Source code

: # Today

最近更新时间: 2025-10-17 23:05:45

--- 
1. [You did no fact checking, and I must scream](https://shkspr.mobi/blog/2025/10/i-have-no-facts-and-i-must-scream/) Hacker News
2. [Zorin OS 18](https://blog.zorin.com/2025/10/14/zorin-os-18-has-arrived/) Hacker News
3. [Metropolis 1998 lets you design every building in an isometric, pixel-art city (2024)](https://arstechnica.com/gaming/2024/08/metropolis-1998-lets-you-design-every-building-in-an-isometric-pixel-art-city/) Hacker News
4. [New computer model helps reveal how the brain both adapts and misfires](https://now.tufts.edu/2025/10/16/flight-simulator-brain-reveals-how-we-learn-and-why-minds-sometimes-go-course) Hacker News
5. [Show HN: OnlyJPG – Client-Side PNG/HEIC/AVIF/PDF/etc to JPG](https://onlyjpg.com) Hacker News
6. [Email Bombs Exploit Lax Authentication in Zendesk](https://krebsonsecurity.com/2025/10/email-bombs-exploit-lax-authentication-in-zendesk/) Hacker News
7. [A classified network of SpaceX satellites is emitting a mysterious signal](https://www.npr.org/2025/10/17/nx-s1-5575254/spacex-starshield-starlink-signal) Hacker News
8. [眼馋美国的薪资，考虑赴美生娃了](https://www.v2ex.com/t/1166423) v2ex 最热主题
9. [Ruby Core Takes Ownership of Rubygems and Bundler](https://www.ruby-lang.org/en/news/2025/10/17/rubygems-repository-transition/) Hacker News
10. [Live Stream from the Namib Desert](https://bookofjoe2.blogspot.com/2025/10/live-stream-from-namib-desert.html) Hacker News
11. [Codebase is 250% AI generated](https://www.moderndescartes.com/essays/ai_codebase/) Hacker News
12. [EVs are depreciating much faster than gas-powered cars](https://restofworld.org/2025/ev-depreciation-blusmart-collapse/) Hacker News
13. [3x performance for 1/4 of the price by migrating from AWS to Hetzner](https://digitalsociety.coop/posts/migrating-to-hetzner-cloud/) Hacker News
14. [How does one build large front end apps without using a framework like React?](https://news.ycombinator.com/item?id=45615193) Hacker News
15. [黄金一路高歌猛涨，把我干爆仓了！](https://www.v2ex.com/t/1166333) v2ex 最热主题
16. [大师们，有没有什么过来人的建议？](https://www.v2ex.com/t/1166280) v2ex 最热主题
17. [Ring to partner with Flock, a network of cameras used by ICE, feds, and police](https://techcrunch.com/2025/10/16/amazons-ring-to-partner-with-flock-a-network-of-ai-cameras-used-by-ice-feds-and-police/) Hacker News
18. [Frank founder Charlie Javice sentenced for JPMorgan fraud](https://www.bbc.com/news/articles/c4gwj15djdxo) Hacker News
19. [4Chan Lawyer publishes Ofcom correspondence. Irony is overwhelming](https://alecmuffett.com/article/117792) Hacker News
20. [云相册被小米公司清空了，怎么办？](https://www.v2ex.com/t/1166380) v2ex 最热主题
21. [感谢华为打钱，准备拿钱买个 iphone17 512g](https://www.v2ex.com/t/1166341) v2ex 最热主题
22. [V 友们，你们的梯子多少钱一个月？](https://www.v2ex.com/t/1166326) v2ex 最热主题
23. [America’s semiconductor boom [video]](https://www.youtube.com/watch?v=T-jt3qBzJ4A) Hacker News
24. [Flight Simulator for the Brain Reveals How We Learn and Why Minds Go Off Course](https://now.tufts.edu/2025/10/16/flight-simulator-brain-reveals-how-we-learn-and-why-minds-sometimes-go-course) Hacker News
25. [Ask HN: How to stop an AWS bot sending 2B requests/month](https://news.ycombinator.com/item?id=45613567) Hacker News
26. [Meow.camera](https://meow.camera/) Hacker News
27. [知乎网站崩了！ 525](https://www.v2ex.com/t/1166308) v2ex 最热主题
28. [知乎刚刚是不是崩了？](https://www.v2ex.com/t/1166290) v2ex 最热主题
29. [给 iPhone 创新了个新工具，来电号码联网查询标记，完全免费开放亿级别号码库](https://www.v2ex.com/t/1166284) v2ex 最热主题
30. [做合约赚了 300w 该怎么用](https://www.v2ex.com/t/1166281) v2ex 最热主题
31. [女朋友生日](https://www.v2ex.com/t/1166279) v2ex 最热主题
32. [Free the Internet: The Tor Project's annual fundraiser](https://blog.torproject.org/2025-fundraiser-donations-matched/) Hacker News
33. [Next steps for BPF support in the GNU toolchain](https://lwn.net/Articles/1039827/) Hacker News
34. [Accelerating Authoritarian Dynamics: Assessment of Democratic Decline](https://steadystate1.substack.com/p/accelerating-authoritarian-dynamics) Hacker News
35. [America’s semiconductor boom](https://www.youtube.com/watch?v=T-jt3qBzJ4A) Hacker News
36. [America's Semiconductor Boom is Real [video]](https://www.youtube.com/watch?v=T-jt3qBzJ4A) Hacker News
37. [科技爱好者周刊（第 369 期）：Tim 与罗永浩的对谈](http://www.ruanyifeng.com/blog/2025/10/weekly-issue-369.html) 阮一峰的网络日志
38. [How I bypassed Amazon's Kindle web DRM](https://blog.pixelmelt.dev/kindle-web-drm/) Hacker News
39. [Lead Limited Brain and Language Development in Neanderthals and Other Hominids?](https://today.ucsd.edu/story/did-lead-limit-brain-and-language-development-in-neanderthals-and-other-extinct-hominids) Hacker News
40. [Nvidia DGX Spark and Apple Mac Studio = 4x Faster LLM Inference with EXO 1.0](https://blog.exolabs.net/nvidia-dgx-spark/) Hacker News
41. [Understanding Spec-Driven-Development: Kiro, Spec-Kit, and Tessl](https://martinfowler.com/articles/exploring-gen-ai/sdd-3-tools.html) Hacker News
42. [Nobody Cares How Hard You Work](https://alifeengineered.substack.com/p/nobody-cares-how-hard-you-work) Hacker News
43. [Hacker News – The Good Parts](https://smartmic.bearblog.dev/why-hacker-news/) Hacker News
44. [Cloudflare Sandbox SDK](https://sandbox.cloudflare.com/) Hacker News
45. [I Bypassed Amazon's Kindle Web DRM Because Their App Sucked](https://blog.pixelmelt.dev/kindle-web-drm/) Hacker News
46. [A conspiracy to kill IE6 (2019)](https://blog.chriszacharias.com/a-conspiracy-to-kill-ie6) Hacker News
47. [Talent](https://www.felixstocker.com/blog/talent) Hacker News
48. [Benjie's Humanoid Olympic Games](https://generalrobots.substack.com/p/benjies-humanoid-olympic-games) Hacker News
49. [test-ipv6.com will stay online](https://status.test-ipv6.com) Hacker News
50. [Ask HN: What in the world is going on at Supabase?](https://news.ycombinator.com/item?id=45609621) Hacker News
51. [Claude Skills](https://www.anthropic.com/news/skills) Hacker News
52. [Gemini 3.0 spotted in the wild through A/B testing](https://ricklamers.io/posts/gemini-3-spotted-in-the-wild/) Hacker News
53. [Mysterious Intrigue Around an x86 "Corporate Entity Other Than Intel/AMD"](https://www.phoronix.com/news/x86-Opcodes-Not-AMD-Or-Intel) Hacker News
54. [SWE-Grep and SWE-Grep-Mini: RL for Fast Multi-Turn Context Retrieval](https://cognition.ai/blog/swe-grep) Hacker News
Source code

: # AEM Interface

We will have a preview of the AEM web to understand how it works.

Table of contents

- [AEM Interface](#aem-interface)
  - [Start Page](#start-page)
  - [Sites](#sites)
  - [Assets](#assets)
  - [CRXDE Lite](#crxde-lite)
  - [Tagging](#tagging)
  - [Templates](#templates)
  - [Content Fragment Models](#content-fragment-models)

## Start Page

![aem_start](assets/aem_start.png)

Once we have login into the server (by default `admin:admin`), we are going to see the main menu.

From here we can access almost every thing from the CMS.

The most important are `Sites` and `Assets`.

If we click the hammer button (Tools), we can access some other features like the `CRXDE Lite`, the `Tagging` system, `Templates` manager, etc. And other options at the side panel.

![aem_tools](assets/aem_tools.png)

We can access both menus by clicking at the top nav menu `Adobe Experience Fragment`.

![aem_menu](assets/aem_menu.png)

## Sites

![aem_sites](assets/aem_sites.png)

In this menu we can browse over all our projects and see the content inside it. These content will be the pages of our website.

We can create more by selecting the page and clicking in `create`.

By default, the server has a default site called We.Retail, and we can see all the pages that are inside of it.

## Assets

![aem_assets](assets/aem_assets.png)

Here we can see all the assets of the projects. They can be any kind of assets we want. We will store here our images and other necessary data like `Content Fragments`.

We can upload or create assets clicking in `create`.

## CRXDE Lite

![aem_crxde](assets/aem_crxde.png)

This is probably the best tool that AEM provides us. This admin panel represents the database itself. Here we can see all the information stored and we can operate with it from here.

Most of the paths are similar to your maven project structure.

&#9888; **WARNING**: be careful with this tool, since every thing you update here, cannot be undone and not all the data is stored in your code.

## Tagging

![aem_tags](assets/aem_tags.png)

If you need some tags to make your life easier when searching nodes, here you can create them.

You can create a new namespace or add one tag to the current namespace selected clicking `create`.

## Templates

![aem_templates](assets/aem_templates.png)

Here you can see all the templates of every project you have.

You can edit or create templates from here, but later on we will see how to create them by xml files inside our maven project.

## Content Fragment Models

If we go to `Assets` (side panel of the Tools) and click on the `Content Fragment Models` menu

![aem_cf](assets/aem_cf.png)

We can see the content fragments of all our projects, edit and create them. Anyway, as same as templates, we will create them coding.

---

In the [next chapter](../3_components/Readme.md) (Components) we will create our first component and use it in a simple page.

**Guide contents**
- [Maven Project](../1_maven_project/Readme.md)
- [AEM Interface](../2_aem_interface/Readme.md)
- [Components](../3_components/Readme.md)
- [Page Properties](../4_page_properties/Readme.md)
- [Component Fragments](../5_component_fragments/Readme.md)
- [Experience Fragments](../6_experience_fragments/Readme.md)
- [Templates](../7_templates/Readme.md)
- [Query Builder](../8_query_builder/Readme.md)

------------------------

» **Exercise objective**
Copy the lines from the start of the data verbatim, stopping after the line containing "3. [Metropolis 1998".

» **Result of the task**
Source code

: # Today

最近更新时间: 2025-10-17 23:05:45

--- 
1. [You did no fact checking, and I must scream](https://shkspr.mobi/blog/2025/10/i-have-no-facts-and-i-must-scream/) Hacker News
2. [Zorin OS 18](https://blog.zorin.com/2025/10/14/zorin-os-18-has-arrived/) Hacker News
3. [Metropolis 1998 lets you design every building in an isometric, pixel-art city (2024)](https://arstechnica.com/gaming/2024/08/metropolis-1998-lets-you-design-every-building-in-an-isometric-pixel-art-city/) Hacker News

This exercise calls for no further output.